Regenerative farming offers a pathway to managing land in a way that balances food production with landscape restoration, by integrating practices like diverse crop rotations, agroforestry, and hedgerow planting with livestock grazing. Evidence from UK farms highlight how such systems not only produce food but also act as significant carbon sinks. One carbon audit of a mixed farm carried out in 2021 showed that it sequestered 227% of its operational emissions, driven largely by the carbon held in its hedgerows and woodlands2. However, the many accounting tools used to reach this figure come with caveats. Different assumptions, exclusion of non-agricultural activities (like on-farm events), and debates over how to treat biogenic methane complicate the final numbers2. However, carbon accounting tools are constantly being improved to show a more accurate representation of reality.

The bigger issue is how the carbon metric has come to dominate agricultural sustainability narratives.

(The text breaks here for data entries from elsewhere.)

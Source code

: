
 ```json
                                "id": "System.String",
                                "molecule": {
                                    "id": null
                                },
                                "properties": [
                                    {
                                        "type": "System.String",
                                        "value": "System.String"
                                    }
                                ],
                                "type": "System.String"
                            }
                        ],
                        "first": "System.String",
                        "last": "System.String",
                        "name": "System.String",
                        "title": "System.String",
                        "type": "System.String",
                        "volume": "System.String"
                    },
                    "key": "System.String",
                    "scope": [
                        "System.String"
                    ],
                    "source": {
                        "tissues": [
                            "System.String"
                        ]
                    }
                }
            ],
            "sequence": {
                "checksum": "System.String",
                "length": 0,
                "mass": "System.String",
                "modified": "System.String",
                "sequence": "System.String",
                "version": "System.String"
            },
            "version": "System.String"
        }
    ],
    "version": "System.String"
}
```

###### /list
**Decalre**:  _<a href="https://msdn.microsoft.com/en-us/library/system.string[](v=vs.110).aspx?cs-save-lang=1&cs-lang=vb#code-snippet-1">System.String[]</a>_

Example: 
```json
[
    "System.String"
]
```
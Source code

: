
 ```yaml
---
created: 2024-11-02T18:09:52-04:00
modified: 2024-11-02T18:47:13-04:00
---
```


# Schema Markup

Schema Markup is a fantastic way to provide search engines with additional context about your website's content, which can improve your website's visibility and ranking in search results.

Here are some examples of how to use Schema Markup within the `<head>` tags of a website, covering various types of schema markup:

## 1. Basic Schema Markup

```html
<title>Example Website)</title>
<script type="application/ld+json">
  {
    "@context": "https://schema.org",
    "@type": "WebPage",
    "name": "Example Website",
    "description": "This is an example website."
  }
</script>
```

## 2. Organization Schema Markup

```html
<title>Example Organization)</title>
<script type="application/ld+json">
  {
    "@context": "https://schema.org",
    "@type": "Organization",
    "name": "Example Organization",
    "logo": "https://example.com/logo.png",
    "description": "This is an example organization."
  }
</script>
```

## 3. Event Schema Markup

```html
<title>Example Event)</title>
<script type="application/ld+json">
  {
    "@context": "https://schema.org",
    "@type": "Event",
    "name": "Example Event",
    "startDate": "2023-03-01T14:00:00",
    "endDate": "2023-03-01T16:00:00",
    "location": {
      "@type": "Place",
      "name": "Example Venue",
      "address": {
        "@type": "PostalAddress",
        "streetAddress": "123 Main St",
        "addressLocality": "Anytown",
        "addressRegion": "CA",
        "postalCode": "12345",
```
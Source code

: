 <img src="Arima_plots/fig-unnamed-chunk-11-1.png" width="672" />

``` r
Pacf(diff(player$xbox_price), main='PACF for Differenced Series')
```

Because carbon can be measured and traded, it has become a convenient currency for climate action. But this commodification risks encouraging oversimplified solutions, like mass tree-planting on farmland, while ignoring other vital aspects of land stewardship. There is already evidence of corporations purchasing farmland in Wales with the goal of tree planting for carbon offsetting, effectively using rural landscapes to justify continued fossil fuel emissions elsewhere2.

If farming is reduced to carbon accounting, we risk undervaluing the very qualities that make land resilient, and communities thrive. Good farming systems can provide far more than carbon sequestration: they support biodiversity, purify air and water, create meaningful rural jobs, and produce nutritious food. These public goods cannot be captured in a tonne of CO₂-equivalent. Moreover, as climate warms, the very stability of carbon stored in soils is threatened. A national-scale modelling study showed that even under optimistic climate scenarios, the UK’s potential to sequester additional terrestrial carbon through tree planting and grassland restoration is modest—around 120 MtC by 2100, roughly equivalent to a single year of the UK’s current emissions3. Under more pessimistic warming scenarios, those gains could be entirely reversed, with net soil carbon losses projected3

The message is clear: carbon matters, but it is not the whole story. To build resilience in our food and farming systems, we need tools, policies, and markets that reflect the full complexity of nature—and the many benefits that regenerative agriculture can deliver. Yes, healthy soils play a key role in capturing carbon. But resilience also depends on protecting biodiverse grasslands, creating wildlife habitats, and supporting the people who steward the land. Thriving rural communities, local jobs, and traditional crafts are just as vital to a sustainable farming future.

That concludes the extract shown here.